‘The Sense of Wonder: Lee Boynton and Rachel Carson’
The Southport Memorial Library is pleased to announce its summer show, “The Sense of Wonder: Lee Boynton and Rachel Carson.” In this show quotes from Rachel Carson’s book “The Sense of Wonder” are interspersed with Lee’s artwork. Rachel Carson, scientist and writer, and Lee Boynton, artist and teacher, touched the world in mighty ways through the overflow of their hearts and the works of their hands. They had eyes to see the wonder in the world around them and articulated that wonder with beautiful, heart-felt language — Rachel Carson with her pen and Lee Boynton with his paint brush.

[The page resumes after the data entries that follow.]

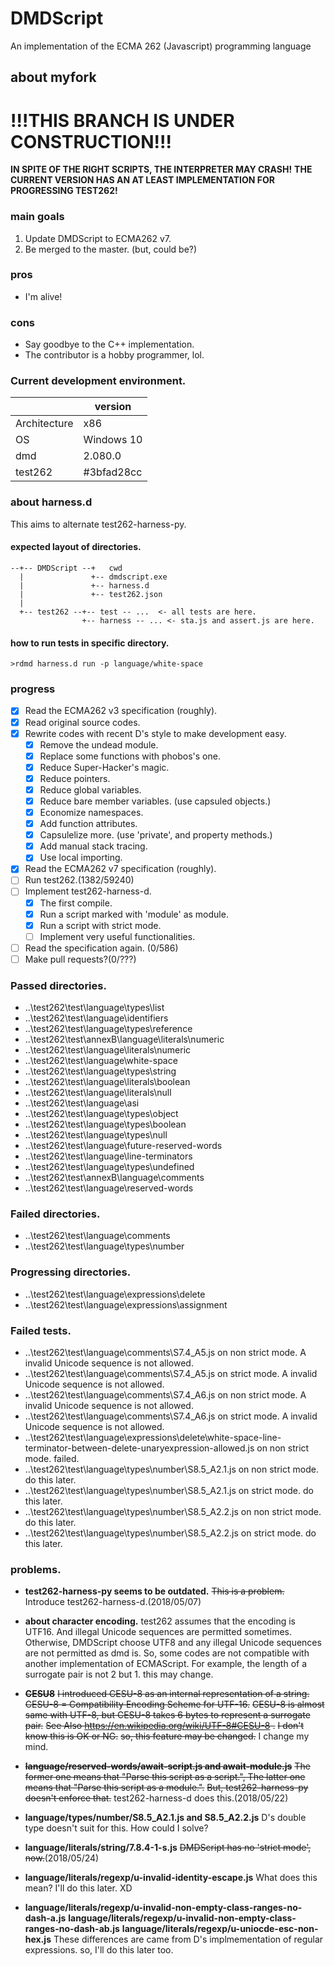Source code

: DMDScript
=========

An implementation of the ECMA 262 (Javascript) programming language


## about myfork

# !!!THIS BRANCH IS UNDER CONSTRUCTION!!!
**IN SPITE OF THE RIGHT SCRIPTS, THE INTERPRETER MAY CRASH!**
**THE CURRENT VERSION HAS AN AT LEAST IMPLEMENTATION FOR PROGRESSING TEST262!**


### main goals
1. Update DMDScript to ECMA262 v7.
2. Be merged to the master. (but, could be?)

### pros
* I'm alive!

### cons
* Say goodbye to the C++ implementation.
* The contributor is a hobby programmer, lol.


### Current development environment.
|              |    version |
| ------------ | ---------- |
| Architecture |        x86 |
| OS           | Windows 10 |
| dmd          |    2.080.0 |
| test262      | #3bfad28cc |

### about harness.d
This aims to alternate test262-harness-py.

#### expected layout of directories.

	--+-- DMDScript --+   cwd
	  |               +-- dmdscript.exe
	  |               +-- harness.d
	  |               +-- test262.json
	  |
	  +-- test262 --+-- test -- ...  <- all tests are here.
	                +-- harness -- ... <- sta.js and assert.js are here.

#### how to run tests in specific directory.
	>rdmd harness.d run -p language/white-space

### progress
* [x] Read the ECMA262 v3 specification (roughly).
* [x] Read original source codes.
* [x] Rewrite codes with recent D's style to make development easy.
    + [x] Remove the undead module.
    + [x] Replace some functions with phobos's one.
    + [x] Reduce Super-Hacker's magic.
    + [x] Reduce pointers.
    + [x] Reduce global variables.
    + [x] Reduce bare member variables. (use capsuled objects.)
    + [x] Economize namespaces.
    + [x] Add function attributes.
    + [x] Capsulelize more. (use 'private', and property methods.)
    + [x] Add manual stack tracing.
    + [x] Use local importing.
* [x] Read the ECMA262 v7 specification (roughly).
* [ ] Run test262.(1382/59240)
* [ ] Implement test262-harness-d.
    + [x] The first compile.
    + [x] Run a script marked with 'module' as module.
    + [x] Run a script with strict mode.
    + [ ] Implement very useful functionalities.
* [ ] Read the specification again. (0/586)
* [ ] Make pull requests?(0/???)

### Passed directories.
* ..\test262\test\language\types\list
* ..\test262\test\language\identifiers
* ..\test262\test\language\types\reference
* ..\test262\test\annexB\language\literals\numeric
* ..\test262\test\language\literals\numeric
* ..\test262\test\language\white-space
* ..\test262\test\language\types\string
* ..\test262\test\language\literals\boolean
* ..\test262\test\language\literals\null
* ..\test262\test\language\asi
* ..\test262\test\language\types\object
* ..\test262\test\language\types\boolean
* ..\test262\test\language\types\null
* ..\test262\test\language\future-reserved-words
* ..\test262\test\language\line-terminators
* ..\test262\test\language\types\undefined
* ..\test262\test\annexB\language\comments
* ..\test262\test\language\reserved-words

### Failed directories.
* ..\test262\test\language\comments
* ..\test262\test\language\types\number

### Progressing directories.
* ..\test262\test\language\expressions\delete
* ..\test262\test\language\expressions\assignment

### Failed tests.
* ..\test262\test\language\comments\S7.4_A5.js on non strict mode.
  A invalid Unicode sequence is not allowed.
* ..\test262\test\language\comments\S7.4_A5.js on strict mode.
  A invalid Unicode sequence is not allowed.
* ..\test262\test\language\comments\S7.4_A6.js on non strict mode.
  A invalid Unicode sequence is not allowed.
* ..\test262\test\language\comments\S7.4_A6.js on strict mode.
  A invalid Unicode sequence is not allowed.
* ..\test262\test\language\expressions\delete\white-space-line-terminator-between-delete-unaryexpression-allowed.js on non strict mode.
  failed.
* ..\test262\test\language\types\number\S8.5_A2.1.js on non strict mode.
  do this later.
* ..\test262\test\language\types\number\S8.5_A2.1.js on strict mode.
  do this later.
* ..\test262\test\language\types\number\S8.5_A2.2.js on non strict mode.
  do this later.
* ..\test262\test\language\types\number\S8.5_A2.2.js on strict mode.
  do this later.

### problems.
* __test262-harness-py seems to be outdated.__
  ~~This is a problem.~~
  Introduce test262-harness-d.(2018/05/07)

* __about character encoding.__
  test262 assumes that the encoding is UTF16. And illegal Unicode sequences are permitted sometimes.
  Otherwise, DMDScript choose UTF8 and any illegal Unicode sequences are not permitted as dmd is.
  So, some codes are not compatible with another implementation of ECMAScript.
  For example, the length of a surrogate pair is not 2 but 1.
  this may change.

* ~~__CESU8__~~
  ~~I introduced CESU-8 as an internal representation of a string.~~
  ~~CESU-8 = Compatibility Encoding Scheme for UTF-16.~~
  ~~CESU-8 is almost same with UTF-8, but CESU-8 takes 6 bytes to represent a surrogate pair.~~
  ~~See Also https://en.wikipedia.org/wiki/UTF-8#CESU-8 .~~
  ~~I don't know this is OK or NG.~~
  ~~so, this feature may be changed.~~
  I change my mind.

* ~~__language/reserved-words/await-script.js and await-module.js__~~
  ~~The former one means that "Parse this script as a script.", The latter one means that "Parse this script as a module.".~~
  ~~But, test262-harness-py doesn't enforce that.~~
  test262-harness-d does this.(2018/05/22)

* __language/types/number/S8.5_A2.1.js and S8.5_A2.2.js__
  D's double type doesn't suit for this. How could I solve?

* __language/literals/string/7.8.4-1-s.js__
  ~~DMDScript has no 'strict mode', now.~~(2018/05/24)

* __language/literals/regexp/u-invalid-identity-escape.js__
  What does this mean? I'll do this later. XD

* __language/literals/regexp/u-invalid-non-empty-class-ranges-no-dash-a.js__
  __language/literals/regexp/u-invalid-non-empty-class-ranges-no-dash-ab.js__
  __language/literals/regexp/u-uniocde-esc-non-hex.js__
  These differences are came from D's implmementation of regular expressions.
  so, I'll do this later too.
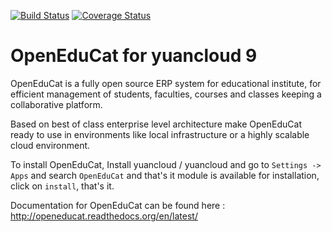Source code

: [![Build Status](https://travis-ci.org/openeducat/openeducat_erp.svg?branch=9.0)](https://travis-ci.org/openeducat/openeducat_erp)
[![Coverage Status](https://coveralls.io/repos/openeducat/openeducat_erp/badge.svg?branch=9.0&service=github)](https://coveralls.io/github/openeducat/openeducat_erp?branch=9.0)

OpenEduCat for yuancloud 9
=====================

OpenEduCat is a fully open source ERP system for educational institute, for efficient management of students, faculties, courses and classes keeping a collaborative platform.

Based on best of class enterprise level architecture make OpenEduCat ready to use in environments like local infrastructure or a highly scalable cloud environment.

To install OpenEduCat, Install yuancloud / yuancloud  and go to `Settings -> Apps` and search `OpenEduCat` and that's it module is available for installation, click on `install`, that's it. 

Documentation for OpenEduCat can be found here : http://openeducat.readthedocs.org/en/latest/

In her book, “The Sense of Wonder,” Rachel Carson demonstrates from her own life that the sense of wonder is passed to those around us, and particularly the next generation, through love and relationship. She tells of how one stormy autumn night she wrapped her baby nephew Roger in a warm blanket and took him down to the rocky shore below her cottage on Southport. Holding him close to her heart, she introduced him to the wonder and majesty of the turbulent sea and the vast night sky. He is safe in her arms as she imparts to him that sense of awe and wonder she knew so well. She believed this heart connection with nature and one another was the key to saving our fragile, breathtaking world.
Lee kept his inborn sense of wonder alive through his relationship with our living God. His love for God and God’s Word fueled his life as an artist. “I’m a co-creator with God when I paint,” he would say. His art was an expression of his awe and wonder. As for Rachel, his summers on the coast of Maine were a creative well-spring.
Lee yearned to ignite that heart response in his students. His students often said Lee was the best teacher they ever had in any subject. He gave himself fully to the glory of the moment and to sharing the joy of discovery with color and paint. “You can do it!” he would say. “Tap into the wonder of God and that gift He has given you … Don’t over think it. Be free to paint and sing!” His enthusiasm was infectious.
That sense of wonder was the one underlying gift Lee desired to pass on to our children. They grew up seeing him paint wherever we went. Our daughter Margie painted alongside her father throughout her life. Thanks to him, she understands the true value of her artistic gift, and is finding her own beautiful voice.
Lee taught workshops through the Cape School of Art for eight years before it closed, and has also carried the mission of teaching the Impressionist theories of color and light apart from the school, as have other Cape School alumni. The School reopened in 2010, and Lee returned to teach his workshop on painting the Impressionist watercolor.
Adept at painting in both the watercolor and oil mediums, Lee taught workshops and classes in both for the entire span of his artistic career. In 2004, Watson Guptill, Inc. published Painting the Impressionist Watercolor, an instructional book Lee co-authored with Linda Gottlieb, one of his longtime students. The book is based on the workshops he taught through the Cape School before it closed in 2002.
Highest quality archival prints of his paintings and his book Painting the Impressionist Watercolor are available for purchase on www.leeboyntonlegacy.com.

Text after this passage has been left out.